* INSTRUCTIONS FOR THE TASK
Lines that include "previous" make up the answer; copy all of them from the data below.

++++ TASK DATA ++++

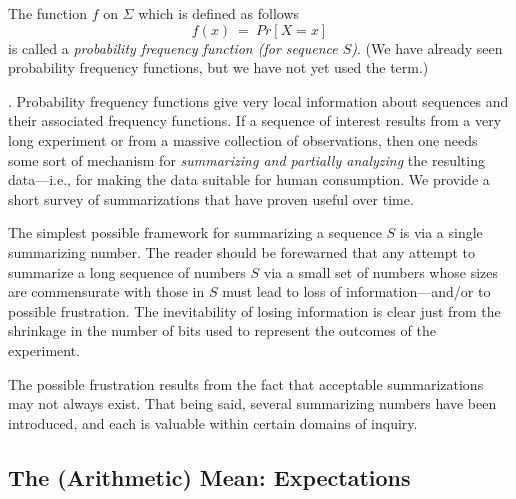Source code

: \smallskip

The function $f$ on $\Sigma$ which is defined as follows
\[ f(x) \ = \ Pr[X=x] \]
is called a {\it probability frequency function (for sequence $S$)}.  (We have already seen probability frequency functions, but we have not yet used the term.)

\medskip

.
Probability frequency functions give very local information about sequences and their associated frequency functions.  If a sequence of interest results from a very long experiment or from a massive collection of observations, then one needs some sort of mechanism for {\em summarizing and partially analyzing} the resulting data---i.e., for making the data suitable for human consumption.  We provide a short survey of summarizations that have proven useful over time.

\medskip

The simplest possible framework for summarizing a sequence $S$ is via a single summarizing number. The reader should be forewarned that any attempt to summarize a long sequence of numbers $S$ via a small set of numbers whose sizes are commensurate with those in $S$ must lead to loss of information---and/or to possible frustration.  The inevitability of losing information is clear just from the shrinkage in the number of bits used to represent the outcomes of the experiment.

\bigskip

\noindent {}

\bigskip

\noindent
The possible frustration results from the fact that acceptable summarizations may not
always exist.   That being said, several summarizing numbers have been introduced, and
each is valuable within certain domains of inquiry. 

\subsection{The (Arithmetic) Mean: Expectations}
\label{sec:mean}

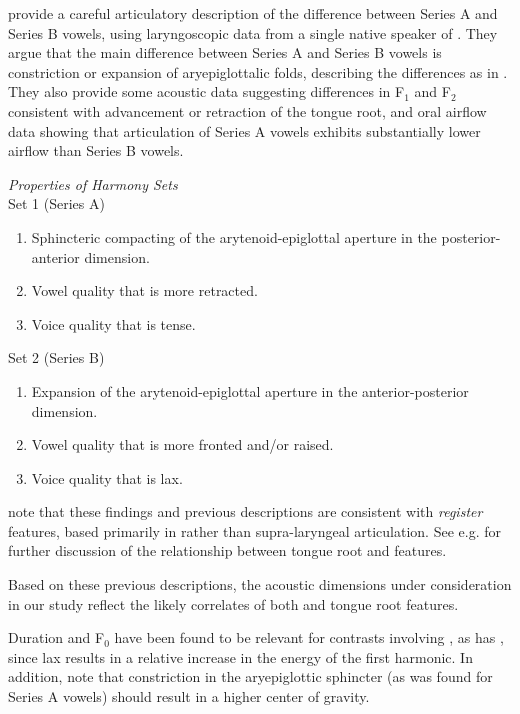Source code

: \documentclass[output=paper,newtxmath,modfonts,nonflat,hidelinks]{langsci/langscibook}
\begin{document}
\cite{Edmondsonetal2004} provide a careful articulatory description of the difference between Series A and Series B vowels, using laryngoscopic data from a single native speaker of .  They argue that the main difference between Series A and Series B vowels is constriction or expansion of aryepiglottalic folds, describing the differences as in .  They also provide some acoustic data suggesting differences in F$_1$ and F$_2$ consistent with advancement or retraction of the tongue root, and oral airflow data showing that articulation of Series A vowels exhibits substantially lower airflow than Series B vowels.

\ea\label{ex:kbgy:1} \emph{Properties of Harmony Sets \citep{Edmondsonetal2004}}\\
{Set 1 (Series A)}
\begin{enumerate}
\item Sphincteric compacting of the arytenoid-epiglottal aperture in the posterior-anterior dimension.
\item Vowel quality that is more retracted.
\item Voice quality that is tense.
\end{enumerate}
{Set 2 (Series B)}
\begin{enumerate}
\item Expansion of the arytenoid-epiglottal aperture in the anterior-posterior dimension.
\item Vowel quality that is more fronted and/or raised.
\item Voice quality that is lax.
\end{enumerate}
\z

\cite{Edmondsonetal2004} note that these findings and previous descriptions are consistent with \textit{register} features, based primarily in  rather than supra-laryngeal articulation.  See e.g. \citet{Trigo1991} for further discussion of the relationship between tongue root and  features. 

Based on these previous descriptions, the acoustic dimensions under consideration in our study reflect the likely correlates of both  and tongue root features.  

Duration and F$_0$ have been found to be relevant for contrasts involving  \citep{EdmondsonLi1994,HalleStevens1969}, as has  \citep{Kingstonetal1997}, since lax  results in a relative increase in the energy of the first harmonic.  In addition, \cite{Edmondsonetal2007} note that constriction in the aryepiglottic sphincter (as was found for Series A vowels) should result in a higher center of gravity.
\end{document}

++++

* OUTPUT FOR THIS TASK
\cite{Edmondsonetal2004} note that these findings and previous descriptions are consistent with \textit{register} features, based primarily in  rather than supra-laryngeal articulation.  See e.g. \citet{Trigo1991} for further discussion of the relationship between tongue root and  features. 
Based on these previous descriptions, the acoustic dimensions under consideration in our study reflect the likely correlates of both  and tongue root features.  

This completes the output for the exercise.